What I think is actually defensible is smaller and less heroic:

  • Know your real dependency graph, including the boring shared bits. Not "we're on three AZs" but "every request we serve depends on this one managed DNS zone and this one auth provider, and if either is gone we are gone." Write it down. It's sobering.
  • Decide, deliberately, which dependencies are worth a fallback and which aren't. DNS with a sensible second provider is cheap insurance and worth it. A full hot standby of your entire stack in another region usually isn't. Pick on purpose, don't just inherit the defaults.
  • Make sure your incident process survives the dashboard being down. If your runbook assumes you can reach the cloud console, your runbook has a bug. Have the status pages, the contact paths, and the "we are aware, here's our holding update" templates somewhere that doesn't share fate with the thing most likely to break.
  • Be honest with the people who depend on you. "Our upstream cloud provider is having a regional incident, here's their status link, we'll update in 30 minutes" is a perfectly respectable thing to say. Pretending you have it handled when you're as stuck as everyone else just burns trust.

the uncomfortable bit

The uncomfortable conclusion is that some of this risk is simply not yours to fix, and pretending otherwise is its own kind of mistake. You can do everything right and still be down because a company you pay had a bad config push two layers below where your architecture diagram stops. Accepting that is not the same as being careless. It's the difference between an engineering decision and a comfort blanket.
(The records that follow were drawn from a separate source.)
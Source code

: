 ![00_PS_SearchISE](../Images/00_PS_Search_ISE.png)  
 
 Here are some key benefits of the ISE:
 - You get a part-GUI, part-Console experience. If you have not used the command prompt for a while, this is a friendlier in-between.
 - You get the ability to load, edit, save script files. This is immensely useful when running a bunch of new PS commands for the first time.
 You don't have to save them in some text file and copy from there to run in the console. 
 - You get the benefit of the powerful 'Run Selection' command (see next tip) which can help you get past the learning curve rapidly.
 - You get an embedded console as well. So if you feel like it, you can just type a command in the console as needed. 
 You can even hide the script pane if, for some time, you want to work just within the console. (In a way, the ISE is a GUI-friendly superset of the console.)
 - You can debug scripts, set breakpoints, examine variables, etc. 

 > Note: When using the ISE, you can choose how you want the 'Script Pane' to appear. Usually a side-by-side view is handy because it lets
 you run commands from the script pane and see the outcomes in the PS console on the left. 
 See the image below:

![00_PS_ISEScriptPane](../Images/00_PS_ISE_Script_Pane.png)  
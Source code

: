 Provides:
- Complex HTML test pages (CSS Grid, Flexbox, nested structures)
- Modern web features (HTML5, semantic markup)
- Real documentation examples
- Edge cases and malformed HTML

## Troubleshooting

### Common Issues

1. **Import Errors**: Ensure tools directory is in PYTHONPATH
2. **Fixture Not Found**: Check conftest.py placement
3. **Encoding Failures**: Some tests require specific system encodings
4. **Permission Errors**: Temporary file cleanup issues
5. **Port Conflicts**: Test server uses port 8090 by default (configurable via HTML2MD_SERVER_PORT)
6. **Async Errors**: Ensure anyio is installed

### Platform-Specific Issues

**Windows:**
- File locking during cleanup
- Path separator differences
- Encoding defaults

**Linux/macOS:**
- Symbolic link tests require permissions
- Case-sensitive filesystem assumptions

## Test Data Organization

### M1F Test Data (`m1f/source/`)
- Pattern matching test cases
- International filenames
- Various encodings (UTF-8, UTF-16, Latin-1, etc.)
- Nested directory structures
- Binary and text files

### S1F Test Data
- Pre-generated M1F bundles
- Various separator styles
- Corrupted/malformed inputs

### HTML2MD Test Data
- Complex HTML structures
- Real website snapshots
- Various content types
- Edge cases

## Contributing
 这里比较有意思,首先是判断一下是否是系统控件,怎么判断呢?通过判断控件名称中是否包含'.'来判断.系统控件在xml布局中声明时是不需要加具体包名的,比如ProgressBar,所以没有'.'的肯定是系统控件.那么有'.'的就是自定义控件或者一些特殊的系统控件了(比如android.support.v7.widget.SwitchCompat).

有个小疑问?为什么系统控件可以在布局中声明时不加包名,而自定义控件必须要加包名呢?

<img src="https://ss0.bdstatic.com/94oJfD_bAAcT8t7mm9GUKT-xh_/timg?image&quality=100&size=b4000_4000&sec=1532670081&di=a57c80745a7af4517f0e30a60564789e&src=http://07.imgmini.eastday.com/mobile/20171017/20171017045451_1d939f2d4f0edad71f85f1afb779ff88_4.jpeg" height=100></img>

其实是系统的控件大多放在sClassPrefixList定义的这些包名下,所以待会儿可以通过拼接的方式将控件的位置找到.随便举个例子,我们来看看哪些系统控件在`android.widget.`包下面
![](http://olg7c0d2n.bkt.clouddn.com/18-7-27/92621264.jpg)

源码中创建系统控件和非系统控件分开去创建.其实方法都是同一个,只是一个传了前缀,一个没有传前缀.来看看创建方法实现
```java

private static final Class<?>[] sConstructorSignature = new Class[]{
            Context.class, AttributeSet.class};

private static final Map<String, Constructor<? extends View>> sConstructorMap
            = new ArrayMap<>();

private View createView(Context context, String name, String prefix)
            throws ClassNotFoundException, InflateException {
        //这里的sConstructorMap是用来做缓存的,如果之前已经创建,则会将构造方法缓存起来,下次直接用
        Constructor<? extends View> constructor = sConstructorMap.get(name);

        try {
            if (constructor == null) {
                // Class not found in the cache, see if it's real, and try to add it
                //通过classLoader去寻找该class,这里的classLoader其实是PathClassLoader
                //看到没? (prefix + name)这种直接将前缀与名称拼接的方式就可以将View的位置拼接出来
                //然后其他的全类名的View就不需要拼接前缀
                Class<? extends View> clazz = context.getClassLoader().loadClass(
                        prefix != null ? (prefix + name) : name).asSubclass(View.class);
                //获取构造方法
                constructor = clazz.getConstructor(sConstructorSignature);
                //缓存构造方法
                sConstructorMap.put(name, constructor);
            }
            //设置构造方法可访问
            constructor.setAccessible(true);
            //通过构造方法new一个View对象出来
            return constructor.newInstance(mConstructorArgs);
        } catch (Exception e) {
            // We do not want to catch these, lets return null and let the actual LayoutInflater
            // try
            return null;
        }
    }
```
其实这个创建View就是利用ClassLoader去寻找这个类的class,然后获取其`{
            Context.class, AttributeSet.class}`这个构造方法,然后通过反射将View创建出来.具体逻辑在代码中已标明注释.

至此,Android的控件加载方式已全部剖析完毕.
What I'd ask for, if I had a vote, is just more honesty about shared fate, from vendors and from ourselves. Tell me what your service actually depends on internally. Tell me where the correlation lives. And on my side, stop drawing architecture diagrams that quietly assume the cloud is a flat infinite resource that never has a bad day, because it isn't, and it does, and it will again before the month is out.

The cloud didn't break the way we worry about. No region fell into the sea. A control plane got wedged, the same one a lot of us share, and for a few hours that was enough. We'll all nod along to the postmortem, resolve to map our dependencies properly, and mostly not. Then it'll happen again, and we'll be just as surprised, which is the part I find genuinely funny and slightly bleak in equal measure.